_Collection entries_:
--*--

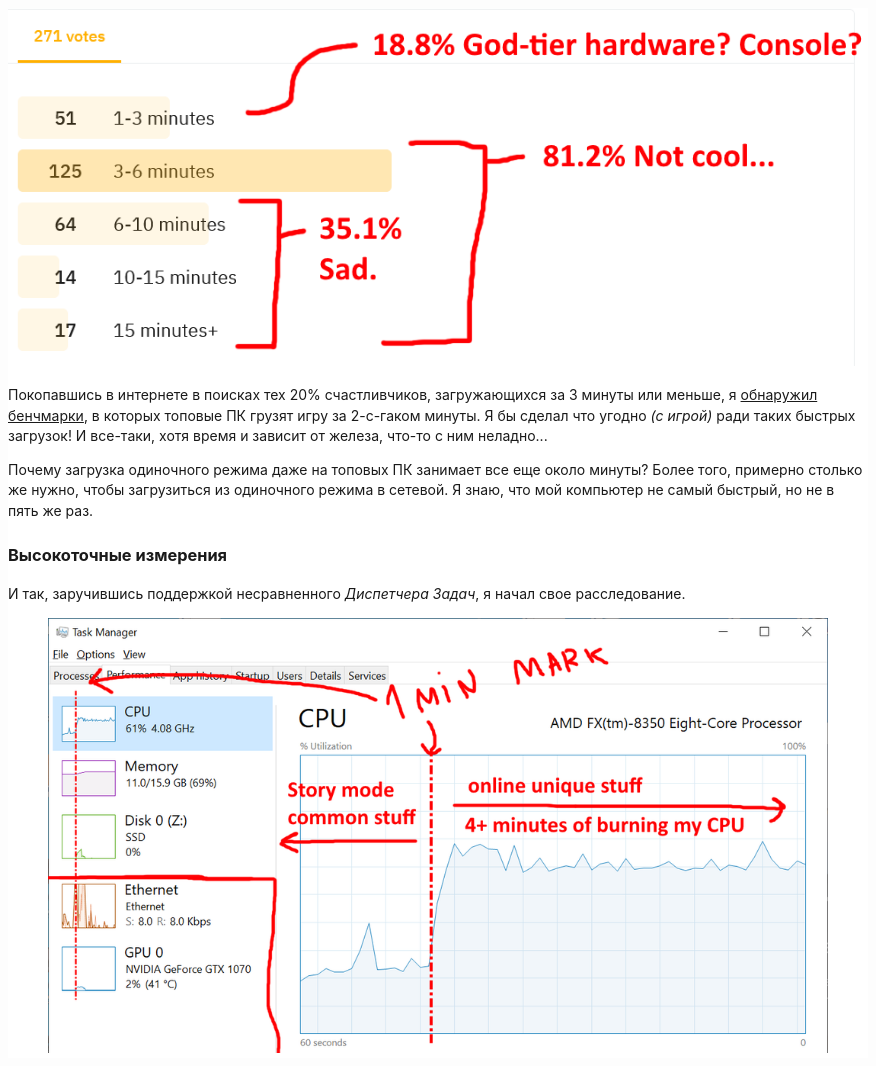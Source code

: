 <img src="survey.png" />
</figure>

Покопавшись в интернете в поисках тех 20% счастливчиков, загружающихся за 3 минуты или меньше, я [обнаружил] [бенчмарки], в которых топовые ПК грузят игру за 2-с-гаком минуты. Я бы сделал что угодно _(с игрой)_ ради таких быстрых загрузок! И все-таки, хотя время и зависит от железа, что-то с ним неладно...

[обнаружил]: https://www.youtube.com/watch?v=pJzr3qfyCyg
[бенчмарки]: https://www.youtube.com/watch?v=RK7BUFx_NGk

Почему загрузка одиночного режима даже на топовых ПК занимает все еще около минуты? Более того, примерно столько же нужно, чтобы загрузиться из одиночного режима в сетевой. Я знаю, что мой компьютер не самый быстрый, но не в пять же раз.

### Высокоточные измерения

И так, заручившись поддержкой несравненного _Диспетчера Задач_, я начал свое расследование.

<figure class="border">
<img src="task-manager.png" />
</figure>


[насколько сложна игра]: https://metro.co.uk/2017/11/01/why-does-gta-v-take-so-long-to-load-7041927/
[насколько плоха сетевая p2p-архитектура]: https://steamcommunity.com/app/271590/discussions/0/217690940938819317/
[хаки с загрузкой из одиночного режима]: https://gtaforums.com/topic/908000-fastest-way-to-load-into-gtao-single-player-first-or-straight-in/
[и не только мне]: https://www.reddit.com/r/gtaonline/comments/kycy7a/gtao_loading_times_using_different_methods/
[этому опросу]: https://www.reddit.com/r/gtaonline/comments/ht4i56/your_average_online_loading_time/
[сильно отставала]: https://valid.x86.fr/bench/6u7sdy/1
[luke stackwalker]: http://lukestackwalker.sourceforge.net/
[ghidra]: https://ghidra-sre.org/
[process dump]: https://github.com/glmcdona/Process-Dump
[`sscanf`]: https://github.com/chakra-core/ChakraCore/blob/master/pal/src/safecrt/sscanf.c#L47
[хуки]: https://github.com/TsudaKageyu/minhook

--*--

_What you are asked to do_: Output only the lines running from the top of the data above to the line with "[бенчмарки]: h", inclusive, word for word and without pictures.

_Output for this task_:
Source code

: <img src="survey.png" />
</figure>

Покопавшись в интернете в поисках тех 20% счастливчиков, загружающихся за 3 минуты или меньше, я [обнаружил] [бенчмарки], в которых топовые ПК грузят игру за 2-с-гаком минуты. Я бы сделал что угодно _(с игрой)_ ради таких быстрых загрузок! И все-таки, хотя время и зависит от железа, что-то с ним неладно...

[обнаружил]: https://www.youtube.com/watch?v=pJzr3qfyCyg
[бенчмарки]: https://www.youtube.com/watch?v=RK7BUFx_NGk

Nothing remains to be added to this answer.